The Arizona Department of Corrections' supply of midazolam, a
sedative, expired on May 31 and it has not been able to replace it,
state lawyers said in the filing in Phoenix's U.S. District Court.
"What is more, the Department's source of midazolam has vanished
under pressure from death penalty opponents," the court document
said.
The lawsuit was filed on behalf of seven death-row inmates who
allege that Arizona's use of midazolam and two other drugs violate
the U.S. Constitution's ban on cruel and unusual punishment.
Since midazolam was at the heart of the lawsuit, the filing asked
the judge hearing the case, Neil Wake, to decide whether the suit
was moot.
The document said the Department of Corrections also lacked the
execution drugs pentobarbital and sodium thiopental.
Arizona has not carried out an execution since the July 2014
execution of Joseph Wood.

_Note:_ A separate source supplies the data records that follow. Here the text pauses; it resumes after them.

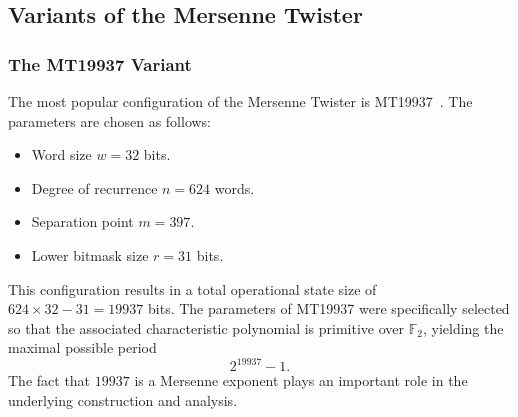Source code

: \subsection{Variants of the Mersenne Twister}

\subsubsection{The MT19937 Variant}
The most popular configuration of the Mersenne Twister is MT19937~\cite{matsumoto1998mersenne}. The parameters are chosen as follows:
\begin{itemize}
    \item Word size $w = 32$ bits.
    \item Degree of recurrence $n = 624$ words.
    \item Separation point $m = 397$.
    \item Lower bitmask size $r = 31$ bits.
\end{itemize}
This configuration results in a total operational state size of $624 \times 32 - 31 = 19937$ bits. The parameters of MT19937 were specifically selected so that the associated characteristic polynomial is primitive over $\mathbb{F}_2$, yielding the maximal possible period
\[
2^{19937} - 1.
\]
The fact that $19937$ is a Mersenne exponent plays an important role in the underlying construction and analysis.



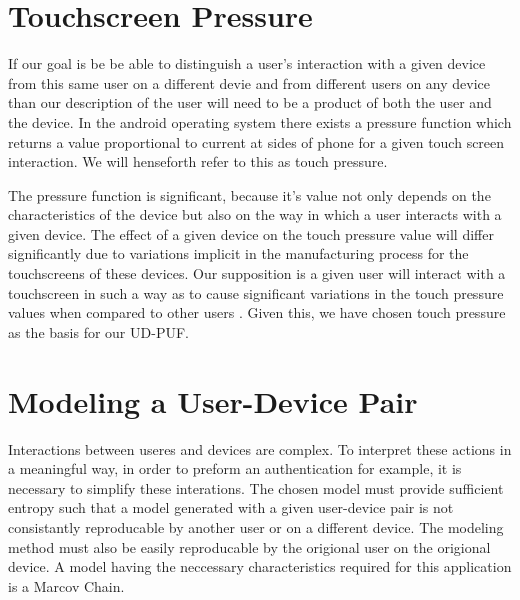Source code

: \documentclass{acm_proc_article-sp}
\begin{document}
\section{Touchscreen Pressure}
\label{sec:touchscreen}
If our goal is be be able to distinguish a user's interaction with a given device from this same user on a different devie and from different users on any device than our description of the user will need to be a product of both the user and the device. In the android operating system there exists a pressure function which returns a value proportional to current at sides of phone for a given touch screen interaction. \cite{zhu2013sensec} We will henseforth refer to this as touch pressure. 

The pressure function is significant, because it's value not only depends on the characteristics of the device but also on the way in which a user interacts with a given device. The effect of a given device on the touch pressure value will differ significantly due to variations implicit in the manufacturing process for the touchscreens of these devices. \cite{manufacturing_differences} Our supposition is a given user will interact with a touchscreen in such a way as to cause significant variations in the touch pressure values when compared to other users \cite{user_touchscreen_interations}.  Given this, we have chosen touch pressure as the basis for our UD-PUF.

\section{Modeling a User-Device Pair}
\label{sec:modeling}
Interactions between useres and devices are complex. To interpret these actions in a meaningful way, in order to preform an authentication for example, it is necessary to simplify these interations. The chosen model must provide sufficient entropy such that a model generated with a given user-device pair is not consistantly reproducable by another user or on a different device. The modeling method must also be easily reproducable by the origional user on the origional device. A model having the neccessary characteristics required for this application is a Marcov Chain.
\end{document}
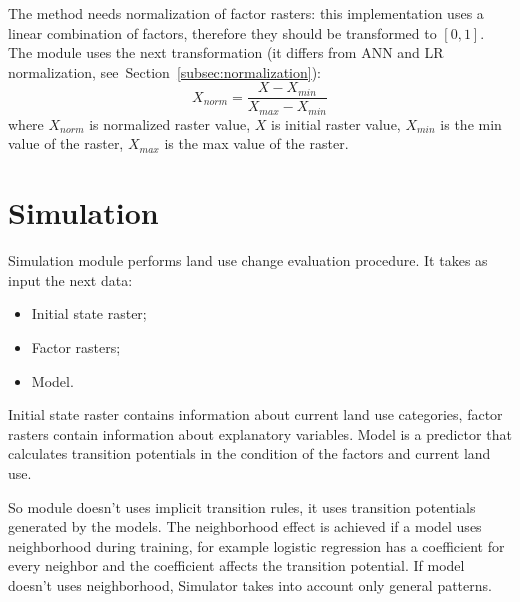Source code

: \documentclass{report}
\begin{document}
The method needs normalization of factor rasters: this implementation uses a linear combination of factors, therefore they should be transformed to $[0,1]$. The module uses the next transformation (it differs from ANN and LR normalization, see~Section~\ref{subsec:normalization}):
$$
X_{norm} = \frac{X-X_{min}}{X_{max} - X_{min}}
$$
where $X_{norm}$ is normalized raster value, $X$ is initial raster value, $X_{min}$ is the min value of the raster, $X_{max}$ is the max value of the raster. 

\section{Simulation}\label{sec:simulation}

Simulation module performs land use change evaluation procedure. It takes as input the next data:
\begin{itemize}
    \item Initial state raster;
    \item Factor rasters;
    \item Model.
\end{itemize}

Initial state raster contains information about current land use categories, factor rasters contain information about explanatory variables. Model is a predictor that calculates transition potentials in the condition of the factors and current land use.

So module doesn't uses implicit transition rules, it uses transition potentials generated by the models. The neighborhood effect is achieved if a model uses neighborhood during training, for example logistic regression has a coefficient for every neighbor and the coefficient affects the transition potential. If model doesn't uses neighborhood, Simulator takes into account only general patterns. 
\end{document}
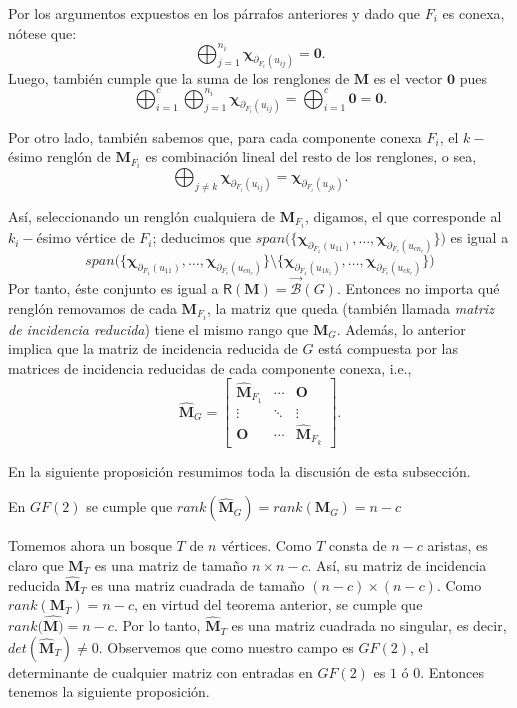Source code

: Por los argumentos expuestos en los párrafos anteriores y dado que $F_{i}$ es conexa, nótese que:
$$
\bigoplus_{j=1}^{n_{i}} \boldsymbol{\chi}_{\partial_{F_{i}}(u_{ij})} = \mathbf{0}.
$$
Luego, también cumple que la suma de los renglones de $\mathbf{M}$ es el vector $\mathbf{0}$ pues
$$
    \bigoplus_{i=1}^{c} \bigoplus_{j=1}^{n_{i}} \boldsymbol{\chi}_{\partial_{F_{i}}(u_{ij})} = \bigoplus_{i=1}^{c} \mathbf{0} = \mathbf{0}.
$$

Por otro lado, también sabemos que, para cada componente conexa $F_{i}$, el $k-$ésimo renglón de $\mathbf{M}_{F_{i}}$ es combinación lineal del resto de los renglones, o sea, $$\bigoplus_{j\neq k} \boldsymbol{\chi}_{\partial_{F_{i}}(u_{ij})} = \boldsymbol{\chi}_{\partial_{F_{i}}(u_{jk})}.$$

Así, seleccionando un renglón cualquiera de $\mathbf{M}_{F_{i}}$, digamos, el que corresponde al $k_{i}-$ésimo vértice de $F_{i}$; deducimos que $span\Big(\{\boldsymbol{\chi}_{\partial_{F_{1}}(u_{11})}, \ldots,  \boldsymbol{\chi}_{\partial_{F_{c}}(u_{cn_{c}})} \}\Big)$ es igual a 
$$ 
     span\Big (\{\boldsymbol{\chi}_{\partial_{F_{1}}(u_{11})}, \ldots,  \boldsymbol{\chi}_{\partial_{F_{c}}(u_{cn_{c}})}\} \setminus \{\boldsymbol{\chi}_{\partial_{F_{1}}(u_{1k_{1}})}, \ldots, \boldsymbol{\chi}_{\partial_{F_{c}}(u_{ck_{c}})} \}\Big )
$$
Por tanto, éste conjunto es igual a $\mathsf{R}(\mathbf{M}) = \overrightarrow{\mathcal{B}}(G).$ Entonces no importa qué renglón removamos de cada $\mathbf{M}_{F_{i}}$, la matriz que queda (también llamada \textit{matriz de incidencia reducida}) tiene el mismo rango que $\mathbf{M}_{G}$. Además, lo anterior implica que la matriz de incidencia reducida de $G$ está compuesta por las matrices de incidencia reducidas de cada componente conexa, i.e., 
$$
\widehat{\mathbf{M}}_{G} = \begin{bmatrix}
\widehat{\mathbf{M}}_{F_{1}} & \cdots & \mathbf{O} \\ 
\vdots & \ddots & \vdots \\ 
\mathbf{O} & \cdots &  \widehat{\mathbf{M}}_{F_{k}}
\end{bmatrix}.
$$

 En la siguiente proposición resumimos toda la discusión de esta subsección.

\begin{prop} \label{prop:rango}
En $GF(2)$ se cumple que $rank(\widehat{\mathbf{M}}_{G}) = rank(\mathbf{M}_{G})= n-c$
\end{prop}

Tomemos ahora un bosque $T$ de $n$ vértices. Como $T$ consta de $n-c$ aristas, es claro que $\mathbf{M}_{T}$ es una matriz de tamaño $n \times n-c$. Así, su matriz de incidencia reducida $\widehat{\mathbf{M}}_{T}$ es una matriz cuadrada de tamaño $(n-c) \times (n-c)$. Como $rank(\mathbf{M}_{T}) = n-c$, en virtud del teorema anterior, se cumple que $rank(\widehat{\mathbf{M})} = n-c$. Por lo tanto, $\widehat{\mathbf{M}}_{T}$ es una matriz cuadrada no singular, es decir, $det(\widehat{\mathbf{M}}_{T}) \neq 0$. Observemos que como nuestro campo es $GF(2)$, el determinante de cualquier matriz con entradas en $GF(2)$ es $1$ ó $0$. Entonces tenemos la siguiente proposición.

He was administered 14 times the allowed
doses of midazolam and a narcotic, hydromorphone, and took almost
two hours to die.
Midazolam, a relative of Valium, has also been cited in a troubled
2014 execution in Oklahoma. It was at the center of a U.S. Supreme
Court decision last year where the court upheld its use in Oklahoma.
After the high court's ruling, Arizona switched to a three-step
protocol of midazolam, a paralytic drug and potassium chloride,
which stops the heart.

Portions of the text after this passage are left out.